_About this exercise_
Each word in the data below should be copied exactly; the images should not.

BEGIN

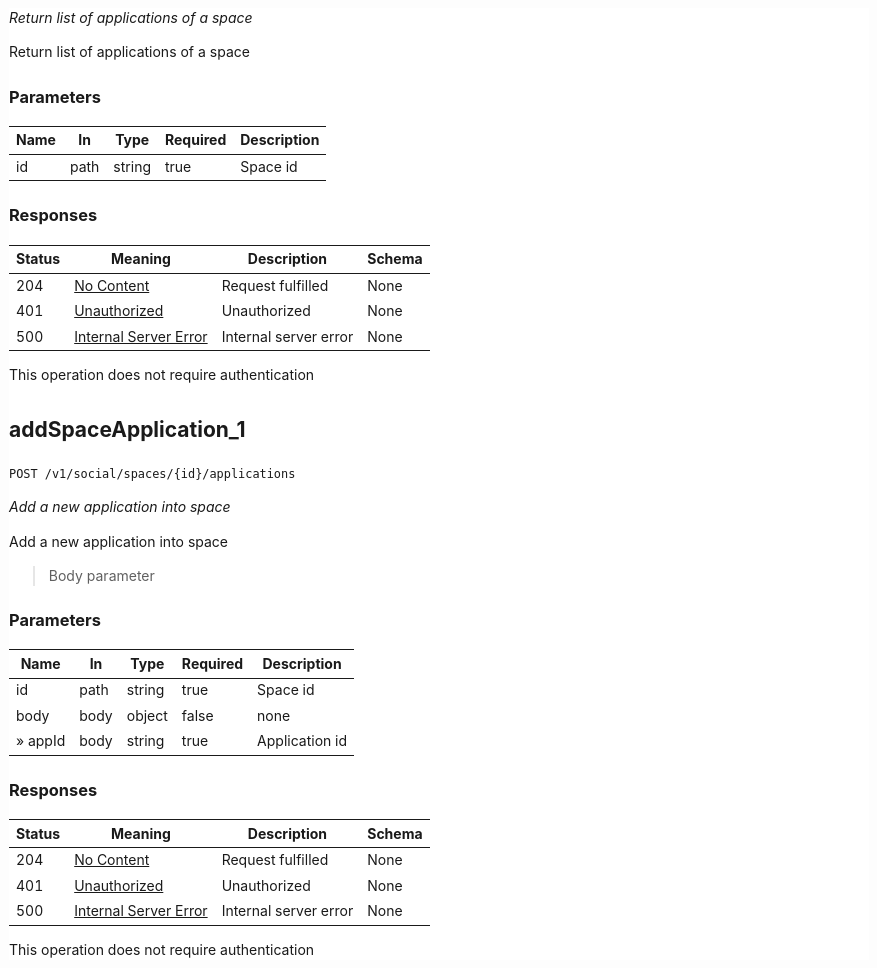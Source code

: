 *Return list of applications of a space*

Return list of applications of a space

<h3 id="getspaceapplications-parameters">Parameters</h3>

|Name|In|Type|Required|Description|
|---|---|---|---|---|
|id|path|string|true|Space id|

<h3 id="getspaceapplications-responses">Responses</h3>

|Status|Meaning|Description|Schema|
|---|---|---|---|
|204|[No Content](https://tools.ietf.org/html/rfc7231#section-6.3.5)|Request fulfilled|None|
|401|[Unauthorized](https://tools.ietf.org/html/rfc7235#section-3.1)|Unauthorized|None|
|500|[Internal Server Error](https://tools.ietf.org/html/rfc7231#section-6.6.1)|Internal server error|None|

<aside class="success">
This operation does not require authentication
</aside>

## addSpaceApplication_1

<a id="opIdaddSpaceApplication_1"></a>

`POST /v1/social/spaces/{id}/applications`

*Add a new application into space*

Add a new application into space

> Body parameter

<h3 id="addspaceapplication_1-parameters">Parameters</h3>

|Name|In|Type|Required|Description|
|---|---|---|---|---|
|id|path|string|true|Space id|
|body|body|object|false|none|
|» appId|body|string|true|Application id|

<h3 id="addspaceapplication_1-responses">Responses</h3>

|Status|Meaning|Description|Schema|
|---|---|---|---|
|204|[No Content](https://tools.ietf.org/html/rfc7231#section-6.3.5)|Request fulfilled|None|
|401|[Unauthorized](https://tools.ietf.org/html/rfc7235#section-3.1)|Unauthorized|None|
|500|[Internal Server Error](https://tools.ietf.org/html/rfc7231#section-6.6.1)|Internal server error|None|

<aside class="success">
This operation does not require authentication
</aside>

END

_Expected output_
Source code

: *Return list of applications of a space*

Return list of applications of a space

<h3 id="getspaceapplications-parameters">Parameters</h3>

|Name|In|Type|Required|Description|
|---|---|---|---|---|
|id|path|string|true|Space id|

<h3 id="getspaceapplications-responses">Responses</h3>

|Status|Meaning|Description|Schema|
|---|---|---|---|
|204|[No Content](https://tools.ietf.org/html/rfc7231#section-6.3.5)|Request fulfilled|None|
|401|[Unauthorized](https://tools.ietf.org/html/rfc7235#section-3.1)|Unauthorized|None|
|500|[Internal Server Error](https://tools.ietf.org/html/rfc7231#section-6.6.1)|Internal server error|None|

<aside class="success">
This operation does not require authentication
</aside>

## addSpaceApplication_1

<a id="opIdaddSpaceApplication_1"></a>

`POST /v1/social/spaces/{id}/applications`

*Add a new application into space*

Add a new application into space

> Body parameter

<h3 id="addspaceapplication_1-parameters">Parameters</h3>

|Name|In|Type|Required|Description|
|---|---|---|---|---|
|id|path|string|true|Space id|
|body|body|object|false|none|
|» appId|body|string|true|Application id|

<h3 id="addspaceapplication_1-responses">Responses</h3>

|Status|Meaning|Description|Schema|
|---|---|---|---|
|204|[No Content](https://tools.ietf.org/html/rfc7231#section-6.3.5)|Request fulfilled|None|
|401|[Unauthorized](https://tools.ietf.org/html/rfc7235#section-3.1)|Unauthorized|None|
|500|[Internal Server Error](https://tools.ietf.org/html/rfc7231#section-6.6.1)|Internal server error|None|

<aside class="success">
This operation does not require authentication
</aside>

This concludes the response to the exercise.